Whole life insurance (also called “traditional whole life insurance”) is the simplest form of permanent life insurance.

Traditional whole life insurance distinguishes itself from other permanent insurance primarily through the guarantees that it provides: the size of your death benefit and rate of cash value growth are guaranteed in your contract.  Likewise, the premiums are unchanging from start to finish.

Whole life policies are designed to mature (usually when the insured reaches 100 years of age).  Upon maturation, the death benefit is paid, and the policy terminates.  This means that whole life policies may not actually continue for a lifetime, but they are guaranteed to pay a death benefit.

Cash value

All permanent life insurance policies include a cash value account, which can be treated as a liquid financial asset for a variety of uses.

In traditional whole life insurance, your cash value grows at a guaranteed rate.  (There is no variable “current rate” of interest.)  Therefore, your cash value is guaranteed to be a certain amount at any given time.

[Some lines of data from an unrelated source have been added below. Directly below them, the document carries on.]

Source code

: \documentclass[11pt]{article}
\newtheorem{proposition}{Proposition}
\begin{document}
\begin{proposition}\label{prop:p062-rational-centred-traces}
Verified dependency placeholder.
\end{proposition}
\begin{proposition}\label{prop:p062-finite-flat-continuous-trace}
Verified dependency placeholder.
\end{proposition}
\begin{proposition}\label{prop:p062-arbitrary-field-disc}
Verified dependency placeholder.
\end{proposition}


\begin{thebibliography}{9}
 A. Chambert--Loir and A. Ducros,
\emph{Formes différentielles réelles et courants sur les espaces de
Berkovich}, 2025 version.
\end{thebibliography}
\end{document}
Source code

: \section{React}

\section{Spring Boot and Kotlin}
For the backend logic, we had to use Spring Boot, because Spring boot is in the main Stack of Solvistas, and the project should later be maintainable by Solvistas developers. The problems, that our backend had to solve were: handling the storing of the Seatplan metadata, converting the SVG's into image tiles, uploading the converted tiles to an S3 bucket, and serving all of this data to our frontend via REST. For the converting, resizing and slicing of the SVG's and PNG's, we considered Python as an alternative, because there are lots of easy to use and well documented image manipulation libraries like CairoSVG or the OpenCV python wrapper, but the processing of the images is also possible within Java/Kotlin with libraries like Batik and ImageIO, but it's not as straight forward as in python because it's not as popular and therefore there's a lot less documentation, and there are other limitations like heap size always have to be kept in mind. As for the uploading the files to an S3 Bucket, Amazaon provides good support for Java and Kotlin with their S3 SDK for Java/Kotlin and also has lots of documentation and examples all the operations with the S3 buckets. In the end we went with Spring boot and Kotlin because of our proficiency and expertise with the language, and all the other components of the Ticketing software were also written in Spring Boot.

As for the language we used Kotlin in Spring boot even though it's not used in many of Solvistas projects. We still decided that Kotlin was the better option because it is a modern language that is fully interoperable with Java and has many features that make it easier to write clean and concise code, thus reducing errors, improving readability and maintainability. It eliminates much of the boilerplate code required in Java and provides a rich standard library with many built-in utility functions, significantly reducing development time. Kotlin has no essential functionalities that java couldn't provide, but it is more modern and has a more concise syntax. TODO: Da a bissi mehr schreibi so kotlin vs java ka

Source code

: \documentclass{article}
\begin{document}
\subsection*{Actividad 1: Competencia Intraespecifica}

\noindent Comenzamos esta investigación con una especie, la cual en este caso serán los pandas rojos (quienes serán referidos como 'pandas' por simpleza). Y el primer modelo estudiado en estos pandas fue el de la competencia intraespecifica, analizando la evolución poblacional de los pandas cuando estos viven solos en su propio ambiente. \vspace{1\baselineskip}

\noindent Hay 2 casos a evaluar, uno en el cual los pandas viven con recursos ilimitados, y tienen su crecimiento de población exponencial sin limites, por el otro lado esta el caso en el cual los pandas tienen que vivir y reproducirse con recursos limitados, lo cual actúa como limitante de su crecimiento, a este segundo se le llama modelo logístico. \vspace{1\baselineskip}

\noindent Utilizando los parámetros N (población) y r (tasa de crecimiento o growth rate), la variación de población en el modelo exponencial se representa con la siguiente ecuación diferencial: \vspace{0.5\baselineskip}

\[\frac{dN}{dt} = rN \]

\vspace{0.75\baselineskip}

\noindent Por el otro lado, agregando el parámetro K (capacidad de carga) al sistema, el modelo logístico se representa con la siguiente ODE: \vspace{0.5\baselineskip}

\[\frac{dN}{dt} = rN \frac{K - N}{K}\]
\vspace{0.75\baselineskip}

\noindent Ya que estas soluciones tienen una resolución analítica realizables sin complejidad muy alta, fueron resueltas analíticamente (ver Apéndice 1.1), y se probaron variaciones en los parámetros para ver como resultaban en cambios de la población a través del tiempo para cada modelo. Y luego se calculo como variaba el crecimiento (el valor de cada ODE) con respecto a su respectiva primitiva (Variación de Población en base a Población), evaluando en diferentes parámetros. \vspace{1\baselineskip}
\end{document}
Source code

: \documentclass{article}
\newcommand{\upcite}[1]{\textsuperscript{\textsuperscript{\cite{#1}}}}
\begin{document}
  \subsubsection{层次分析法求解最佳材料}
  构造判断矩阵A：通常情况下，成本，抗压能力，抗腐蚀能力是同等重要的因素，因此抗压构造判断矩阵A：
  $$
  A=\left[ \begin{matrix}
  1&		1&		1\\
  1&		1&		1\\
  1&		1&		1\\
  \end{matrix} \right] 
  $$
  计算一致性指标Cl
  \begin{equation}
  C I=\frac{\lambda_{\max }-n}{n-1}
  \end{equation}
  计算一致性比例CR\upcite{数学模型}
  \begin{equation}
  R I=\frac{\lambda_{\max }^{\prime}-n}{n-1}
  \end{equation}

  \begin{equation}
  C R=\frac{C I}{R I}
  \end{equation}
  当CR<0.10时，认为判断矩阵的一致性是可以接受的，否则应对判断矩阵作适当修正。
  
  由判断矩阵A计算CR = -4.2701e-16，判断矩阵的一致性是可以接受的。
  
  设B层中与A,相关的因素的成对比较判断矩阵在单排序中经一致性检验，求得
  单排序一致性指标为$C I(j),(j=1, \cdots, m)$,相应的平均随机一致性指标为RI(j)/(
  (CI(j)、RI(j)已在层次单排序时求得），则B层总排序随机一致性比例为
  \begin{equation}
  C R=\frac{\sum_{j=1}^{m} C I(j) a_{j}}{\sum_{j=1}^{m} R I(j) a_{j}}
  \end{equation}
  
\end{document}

Whole Life Insurance is permanent life insurance protection for your entire life, usually to age 100. A Whole Life policy is contractually guaranteed not to lapse, provided that you pay sufficient premiums each year to keep the policy in force. Besides permanent lifetime insurance protection, Whole Life Insurance features a savings element that allows you to build cash value on a tax-deferred basis. A portion of the premiums you pay build up the savings element of the policy and are invested by the company. The interest rate return on your investment is added to the savings portion of the policy. This is how the policy builds cash value. In addition to crediting your policy with interest, “participating” policies issued by mutual insurance companies may also give you the opportunity to earn dividends. Dividends are a NON-guaranteed return of part of the premium intended to reflect a company’s favorable operating experience.

Pros:

Whole Life Insurance has a savings element (cash value) which grows tax-deferred. If the contract is set up properly in advance, you might build up enough cash value to stop paying premiums by a certain age, or to borrow from the cash value (take a policy loan) during your lifetime on a tax-advantaged basis. Unlike Term Life Insurance, whose premiums eventually rise after the initial guarantee period, Whole Life Insurance premiums will not increase during your lifetime (as long as you pay the planned amount and repay any policy loans).Cons:

You are not allowed to choose separate investment accounts, i.e., money market, stock or bond funds; the insurance company controls how and where your premium dollars are invested. Whole Life Insurance offers no premium flexibility or face amount flexibility; the plan you buy today remains fixed for life. It is therefore important to plan carefully, because Whole Life Insurance is not very good at adapting to insurance and/or retirement plans that change significantly.